Saved data entries
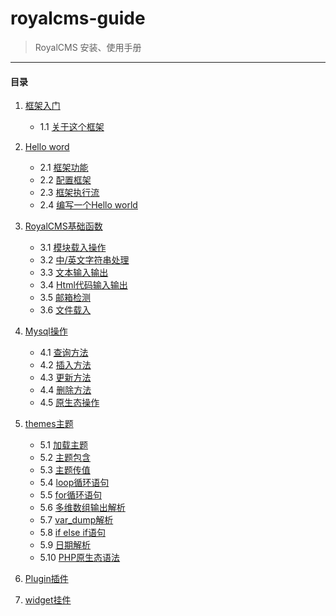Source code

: royalcms-guide
==============

> RoyalCMS 安装、使用手册

------

#### 目录 ####

1.	[框架入门]()
	*	1.1  [关于这个框架](about.md)
					
2. 	[Hello word]()
	* 	2.1 [框架功能]()
	* 	2.2 [配置框架]()
	* 	2.3 [框架执行流]()
	* 	2.4 [编写一个Hello world](hello_world.md)
		
3. 	[RoyalCMS基础函数]()
	* 	3.1 [模块载入操作]()		
	* 	3.2	[中/英文字符串处理]()
	* 	3.3 [文本输入输出]()
	* 	3.4 [Html代码输入输出]()	
	* 	3.5 [邮箱检测]()
	* 	3.6 [文件载入]()
	
4. 	[Mysql操作]()
	* 	4.1 [查询方法]()
	* 	4.2 [插入方法]()
	* 	4.3 [更新方法]()
	* 	4.4 [删除方法]()
	* 	4.5 [原生态操作]()
	
5. 	[themes主题](themes.md)
	* 	5.1 [加载主题]()
	* 	5.2 [主题包含]()
	* 	5.3 [主题传值]()
	* 	5.4 [loop循环语句]()
	* 	5.5 [for循环语句]()
	* 	5.6 [多维数组输出解析]()
	* 	5.7 [var_dump解析]()
	* 	5.8 [if else if语句]()
	* 	5.9 [日期解析]()
	* 	5.10 [PHP原生态语法]()
	
6. 	[Plugin插件]()

7. 	[widget挂件]()
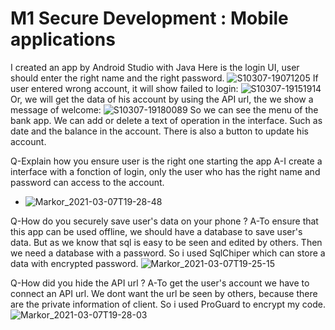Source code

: # M1 Secure Development : Mobile applications

I created an app by Android Studio with Java
Here is the login UI, user should enter the right name and the right password.
![S10307-19071205](S10307-19071205.jpg)
If user entered wrong account, it will show failed to login:
![S10307-19151914](S10307-19151914.jpg)
Or, we will get the data of his account by using the API url, the we show a message of welcome:
![S10307-19180089](S10307-19180089.jpg)
So we can see the menu of the bank app.
We can add or delete a text of operation in the interface. Such as date and the balance in the account.
There is also a button to update his account.

Q-Explain how you ensure user is the right one starting the app
A-I create a interface with a fonction of login, only the user who has the right name and password can access to the account.
- ![Markor_2021-03-07T19-28-48](Markor_2021-03-07T19-28-48.jpg)

Q-How do you securely save user's data on your phone ?
A-To ensure that this app can be used offline, we should have a database to save user's data. But as we know that sql is easy to be seen and edited by others. Then we need a database with a password. So i used SqlChiper which can store a data with encrypted password.
![Markor_2021-03-07T19-25-15](Markor_2021-03-07T19-25-15.jpg)

Q-How did you hide the API url ?
A-To get the user's account we have to connect an API url. We dont want the url be seen by others, because there are the private information of client. So i used ProGuard to encrypt my code.
![Markor_2021-03-07T19-28-03](Markor_2021-03-07T19-28-03.jpg)
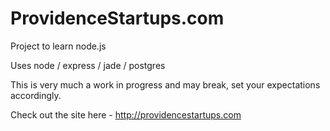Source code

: ProvidenceStartups.com
======================
Project to learn node.js

Uses node / express / jade / postgres

This is very much a work in progress and may break, set your expectations accordingly.

Check out the site here - http://providencestartups.com


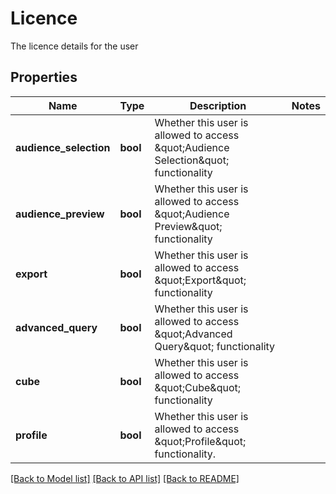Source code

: # Licence

The licence details for the user
## Properties
Name | Type | Description | Notes
------------ | ------------- | ------------- | -------------
**audience_selection** | **bool** | Whether this user is allowed to access \&quot;Audience Selection\&quot; functionality | 
**audience_preview** | **bool** | Whether this user is allowed to access \&quot;Audience Preview\&quot; functionality | 
**export** | **bool** | Whether this user is allowed to access \&quot;Export\&quot; functionality | 
**advanced_query** | **bool** | Whether this user is allowed to access \&quot;Advanced Query\&quot; functionality | 
**cube** | **bool** | Whether this user is allowed to access \&quot;Cube\&quot; functionality | 
**profile** | **bool** | Whether this user is allowed to access \&quot;Profile\&quot; functionality. | 

[[Back to Model list]](../README.md#documentation-for-models) [[Back to API list]](../README.md#documentation-for-api-endpoints) [[Back to README]](../README.md)


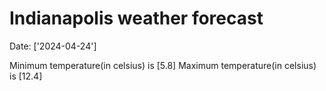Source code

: # Indianapolis weather forecast 
Date: ['2024-04-24'] 

Minimum temperature(in celsius) is [5.8] 
Maximum temperature(in celsius) is [12.4]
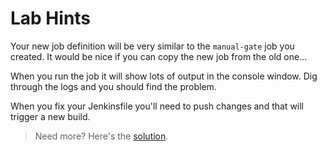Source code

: # Lab Hints

Your new job definition will be very similar to the `manual-gate` job you created. It would be nice if you can copy the new job from the old one...

When you run the job it will show lots of output in the console window. Dig through the logs and you should find the problem.

When you fix your Jenkinsfile you'll need to push changes and that will trigger a new build.

> Need more? Here's the [solution](solution.md).
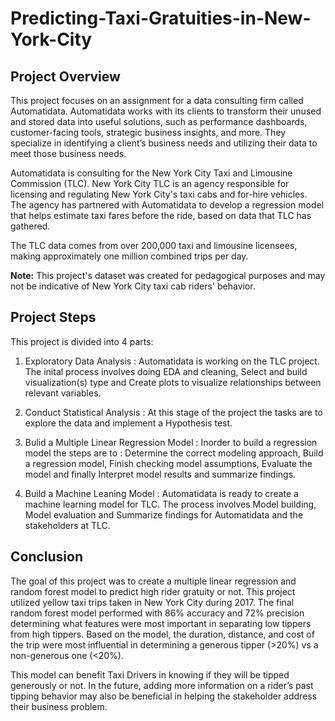# Predicting-Taxi-Gratuities-in-New-York-City

## Project Overview


This project focuses on an assignment for a data consulting firm called Automatidata. Automatidata works with its clients to transform their unused and stored data into useful solutions, such as performance dashboards, customer-facing tools, strategic business insights, and more. They specialize in identifying a client’s business needs and utilizing their data to meet those business needs. 

Automatidata is consulting for the New York City Taxi and Limousine Commission (TLC). New York City TLC is an agency responsible for licensing and regulating New York City's taxi cabs and for-hire vehicles. The agency has partnered with Automatidata to develop a regression model that helps estimate taxi fares before the ride, based on data that TLC has gathered. 

The TLC data comes from over 200,000 taxi and limousine licensees, making approximately one million combined trips per day. 

**Note:** This project's dataset was created for pedagogical purposes and may not be indicative of New York City taxi cab riders' behavior.

## Project Steps
This project is divided into 4 parts:

1. Exploratory Data Analysis : Automatidata is working on the TLC project. The inital process involves doing EDA and cleaning, Select and build visualization(s) type and Create plots to visualize relationships between relevant variables.

2. Conduct Statistical Analysis : At this stage of the project the tasks are to explore the data and implement a Hypothesis test.
3. Bulid a Multiple Linear Regression Model : Inorder to build a regression model the steps are to : Determine the correct modeling approach, Build a regression model, Finish checking model assumptions, Evaluate the model and finally Interpret model results and summarize findings.
4. Build a Machine Leaning Model : Automatidata is ready to create a machine learning model for TLC. The process involves Model building, Model evaluation and Summarize findings for Automatidata and the stakeholders at TLC.


## Conclusion
The goal of this project was to create a multiple linear regression and random forest model to predict high rider gratuity or not. This project utilized yellow taxi trips taken in New York City during 2017. The final random forest model performed with 86% accuracy and 72% precision determining what features were most important in separating low tippers from high tippers. Based on the model, the duration, distance, and cost of the trip were most influential in determining a generous tipper (>20%) vs a non-generous one (<20%). 

This model can benefit Taxi Drivers in knowing if they will be tipped generously or not. In the future, adding more information on a rider’s past tipping behavior may also be beneficial in helping the stakeholder address their business problem. 

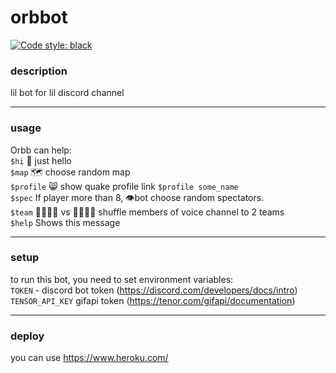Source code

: # orbbot
[![Code style: black](https://img.shields.io/badge/code%20style-black-000000.svg)](https://github.com/psf/black)

### description
lil bot for lil discord channel

---
### usage
Orbb can help:  
`$hi`      👋 just hello  
`$map`     🗺️ choose random map  
`$profile` 😸 show quake profile link `$profile some_name`  
`$spec`    If player more than 8, 👁️bot choose random spectators.  
`$team`    👨‍👩‍👧‍👦 vs 👨‍👨‍👧‍👧 shuffle members of voice channel to 2 teams  
`$help`    Shows this message

---
### setup
to run this bot, you need to set environment variables:  
`TOKEN` - discord bot token (https://discord.com/developers/docs/intro)  
`TENSOR_API_KEY` gifapi token (https://tenor.com/gifapi/documentation)

---
### deploy
you can use https://www.heroku.com/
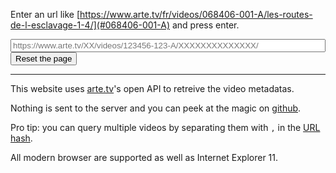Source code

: <div id="results" class="highlight"></div>

Enter an url like [https://www.arte.tv/fr/videos/068406-001-A/les-routes-de-l-esclavage-1-4/](#068406-001-A) and press enter.

<input type="text" name="url" id="urlInput" style="width: 100%;" placeholder="https://www.arte.tv/XX/videos/123456-123-A/XXXXXXXXXXXXXX/">

<form action=".">
    <input type="submit" value="Reset the page" />
</form>

---

This website uses [arte.tv](https://www.arte.tv/)'s open API to retreive the video metadatas.

Nothing is sent to the server and you can peek at the magic on [github](https://github.com/mat-tso/arte.tv/blob/master/FetchArteData.js).

Pro tip: you can query multiple videos by separating them with `,` in the [URL hash](#068406-001,068406-002,068406-003,068406-004).

All modern browser are supported as well as Internet Explorer 11.

<script src="FetchArteData.js"></script>
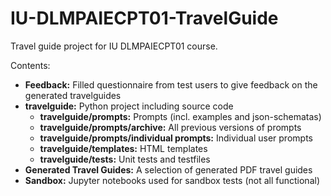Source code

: # IU-DLMPAIECPT01-TravelGuide
Travel guide project for IU DLMPAIECPT01 course.

Contents:
* **Feedback:** Filled questionnaire from test users to give feedback on the generated travelguides
* **travelguide:** Python project including source code
  * **travelguide/prompts:** Prompts (incl. examples and json-schematas)
  * **travelguide/prompts/archive:**  All previous versions of prompts
  * **travelguide/prompts/individual prompts:** Individual user prompts
  * **travelguide/templates:** HTML templates
  * **travelguide/tests:** Unit tests and testfiles
* **Generated Travel Guides:** A selection of generated PDF travel guides
* **Sandbox:** Jupyter notebooks used for sandbox tests (not all functional)
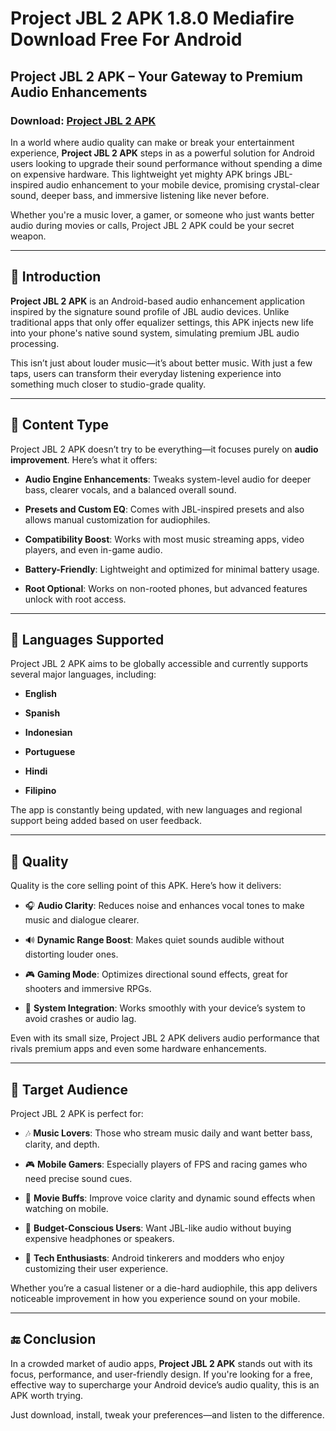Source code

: ﻿# Project JBL 2 APK 1.8.0 Mediafire Download Free For Android

## **Project JBL 2 APK – Your Gateway to Premium Audio Enhancements**
### Download: [Project JBL 2 APK](https://tinyurl.com/27jvck58)
In a world where audio quality can make or break your entertainment experience, **Project JBL 2 APK** steps in as a powerful solution for Android users looking to upgrade their sound performance without spending a dime on expensive hardware. This lightweight yet mighty APK brings JBL-inspired audio enhancement to your mobile device, promising crystal-clear sound, deeper bass, and immersive listening like never before.

Whether you're a music lover, a gamer, or someone who just wants better audio during movies or calls, Project JBL 2 APK could be your secret weapon.

----------

## 🔹 **Introduction**

**Project JBL 2 APK** is an Android-based audio enhancement application inspired by the signature sound profile of JBL audio devices. Unlike traditional apps that only offer equalizer settings, this APK injects new life into your phone's native sound system, simulating premium JBL audio processing.

This isn’t just about louder music—it’s about better music. With just a few taps, users can transform their everyday listening experience into something much closer to studio-grade quality.

----------

## 🔹 **Content Type**

Project JBL 2 APK doesn’t try to be everything—it focuses purely on **audio improvement**. Here’s what it offers:

-   **Audio Engine Enhancements**: Tweaks system-level audio for deeper bass, clearer vocals, and a balanced overall sound.
    
-   **Presets and Custom EQ**: Comes with JBL-inspired presets and also allows manual customization for audiophiles.
    
-   **Compatibility Boost**: Works with most music streaming apps, video players, and even in-game audio.
    
-   **Battery-Friendly**: Lightweight and optimized for minimal battery usage.
    
-   **Root Optional**: Works on non-rooted phones, but advanced features unlock with root access.
    

----------

## 🔹 **Languages Supported**

Project JBL 2 APK aims to be globally accessible and currently supports several major languages, including:

-   **English**
    
-   **Spanish**
    
-   **Indonesian**
    
-   **Portuguese**
    
-   **Hindi**
    
-   **Filipino**
    

The app is constantly being updated, with new languages and regional support being added based on user feedback.

----------

## 🔹 **Quality**

Quality is the core selling point of this APK. Here’s how it delivers:

-   🎧 **Audio Clarity**: Reduces noise and enhances vocal tones to make music and dialogue clearer.
    
-   🔊 **Dynamic Range Boost**: Makes quiet sounds audible without distorting louder ones.
    
-   🎮 **Gaming Mode**: Optimizes directional sound effects, great for shooters and immersive RPGs.
    
-   📱 **System Integration**: Works smoothly with your device’s system to avoid crashes or audio lag.
    

Even with its small size, Project JBL 2 APK delivers audio performance that rivals premium apps and even some hardware enhancements.

----------

## 🔹 **Target Audience**

Project JBL 2 APK is perfect for:

-   🎶 **Music Lovers**: Those who stream music daily and want better bass, clarity, and depth.
    
-   🎮 **Mobile Gamers**: Especially players of FPS and racing games who need precise sound cues.
    
-   🎥 **Movie Buffs**: Improve voice clarity and dynamic sound effects when watching on mobile.
    
-   📱 **Budget-Conscious Users**: Want JBL-like audio without buying expensive headphones or speakers.
    
-   🔧 **Tech Enthusiasts**: Android tinkerers and modders who enjoy customizing their user experience.
    

Whether you’re a casual listener or a die-hard audiophile, this app delivers noticeable improvement in how you experience sound on your mobile.

----------

## 🔚 **Conclusion**

In a crowded market of audio apps, **Project JBL 2 APK** stands out with its focus, performance, and user-friendly design. If you're looking for a free, effective way to supercharge your Android device’s audio quality, this is an APK worth trying.

Just download, install, tweak your preferences—and listen to the difference.
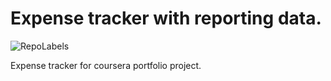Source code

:# Expense tracker with reporting data.

![RepoLabels](https://img.shields.io/badge/python-django-green?style=social&logo=django)

Expense tracker for coursera portfolio project.
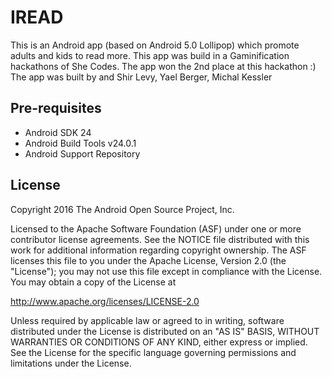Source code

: 
IREAD
===================================

This is an Android app (based on Android 5.0 Lollipop) which promote adults and kids to read more. This app was build in a Gaminification hackathons of She Codes. The app won the 2nd place at this hackathon :)
The app was built by and Shir Levy, Yael Berger, Michal Kessler



Pre-requisites
--------------

- Android SDK 24
- Android Build Tools v24.0.1
- Android Support Repository



License
-------

Copyright 2016 The Android Open Source Project, Inc.

Licensed to the Apache Software Foundation (ASF) under one or more contributor
license agreements.  See the NOTICE file distributed with this work for
additional information regarding copyright ownership.  The ASF licenses this
file to you under the Apache License, Version 2.0 (the "License"); you may not
use this file except in compliance with the License.  You may obtain a copy of
the License at

http://www.apache.org/licenses/LICENSE-2.0

Unless required by applicable law or agreed to in writing, software
distributed under the License is distributed on an "AS IS" BASIS, WITHOUT
WARRANTIES OR CONDITIONS OF ANY KIND, either express or implied.  See the
License for the specific language governing permissions and limitations under
the License.
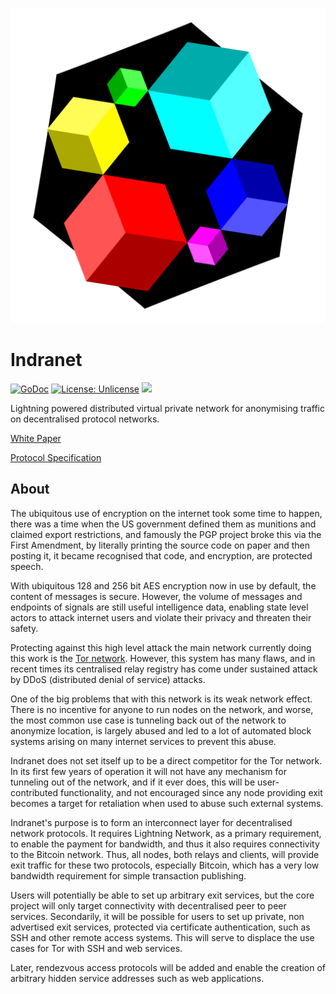 ![Indra Routing Protocol Logo](doc/logo.png)

# Indranet

[![GoDoc](https://img.shields.io/badge/godoc-reference-blue.svg)](https://pkg.go.dev/github.com/Indra-Labs/indra)
[![License: Unlicense](https://img.shields.io/badge/license-Unlicense-blue.svg)](http://unlicense.org/)
[![](https://img.shields.io/badge/chat-telegram-blue)](https://t.me/indranet)

Lightning powered distributed virtual private network for anonymising traffic on decentralised protocol networks.

[White Paper](doc/whitepaper.md)

[Protocol Specification](doc/protocol.md)

## About

The ubiquitous use of encryption on the internet took some time to happen,
there was a time when the US government defined them as munitions and
claimed export restrictions, and famously the PGP project broke this via the
First Amendment, by literally printing the source code on paper and then
posting it, it became recognised that code, and encryption, are protected
speech.

With ubiquitous 128 and 256 bit AES encryption now in use by default, the content of
messages is secure. However, the volume of messages and endpoints of signals are still
useful intelligence data, enabling state level actors to attack internet
users and violate their privacy and threaten their safety.

Protecting against this high level attack the main network currently doing
this work is the [Tor network](https://torproject.org). However, this system
has many flaws, and in recent times its centralised relay registry has come
under sustained attack by DDoS (distributed denial of service) attacks.

One of the big problems that with this network is its weak network
effect. There is no incentive for anyone to run nodes on the network, and
worse, the most common use case is tunneling back out of the network to
anonymize location, is largely abused and led to a lot of automated block
systems arising on many internet services to prevent this abuse.

Indranet does not set itself up to be a direct competitor for the Tor network. In its first few years of operation it will not have any mechanism for tunneling out of the network, and if it ever does, this will be user-contributed functionality, and not encouraged since any node providing exit becomes a target for retaliation when used to abuse such external systems.

Indranet's purpose is to form an interconnect layer for decentralised network protocols. It requires Lightning Network, as a primary requirement, to enable the payment for bandwidth, and thus it also requires connectivity to the Bitcoin network. Thus, all nodes, both relays and clients, will provide exit traffic for these two protocols, especially Bitcoin, which has a very low bandwidth requirement for simple transaction publishing.

Users will potentially be able to set up arbitrary exit services, but the core project will only target connectivity with decentralised peer to peer services. Secondarily, it will be possible for users to set up private, non advertised exit services, protected via certificate authentication, such as SSH and other remote access systems. This will serve to displace the use cases for Tor with SSH and web services.

Later, rendezvous access protocols will be added and enable the creation of arbitrary hidden service addresses such as web applications.
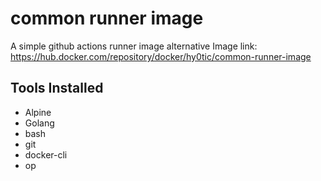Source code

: # common runner image
A simple github actions runner image alternative
Image link: https://hub.docker.com/repository/docker/hy0tic/common-runner-image

## Tools Installed
- Alpine
- Golang
- bash
- git
- docker-cli
- op
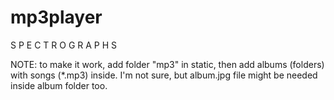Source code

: # mp3player
S P E C T R O G R A P H S

NOTE: to make it work, add folder "mp3" in static, then add albums (folders) with songs (*.mp3) inside.
      I'm not sure, but album.jpg file might be needed inside album folder too.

**WORK ORDER**
Lines from the one above containing "This model can" down to the one containing "bot token (https://discord.com/developers/docs/intro)" should be transcribed exactly, with both ends kept and no pictures.

**YOUR SOLUTION**
This model can benefit Taxi Drivers in knowing if they will be tipped generously or not. In the future, adding more information on a rider’s past tipping behavior may also be beneficial in helping the stakeholder address their business problem. 

Source code

: # orbbot
[![Code style: black](https://img.shields.io/badge/code%20style-black-000000.svg)](https://github.com/psf/black)

### description
lil bot for lil discord channel

---
### usage
Orbb can help:  
`$hi`      👋 just hello  
`$map`     🗺️ choose random map  
`$profile` 😸 show quake profile link `$profile some_name`  
`$spec`    If player more than 8, 👁️bot choose random spectators.  
`$team`    👨‍👩‍👧‍👦 vs 👨‍👨‍👧‍👧 shuffle members of voice channel to 2 teams  
`$help`    Shows this message

---
### setup
to run this bot, you need to set environment variables:  
`TOKEN` - discord bot token (https://discord.com/developers/docs/intro)  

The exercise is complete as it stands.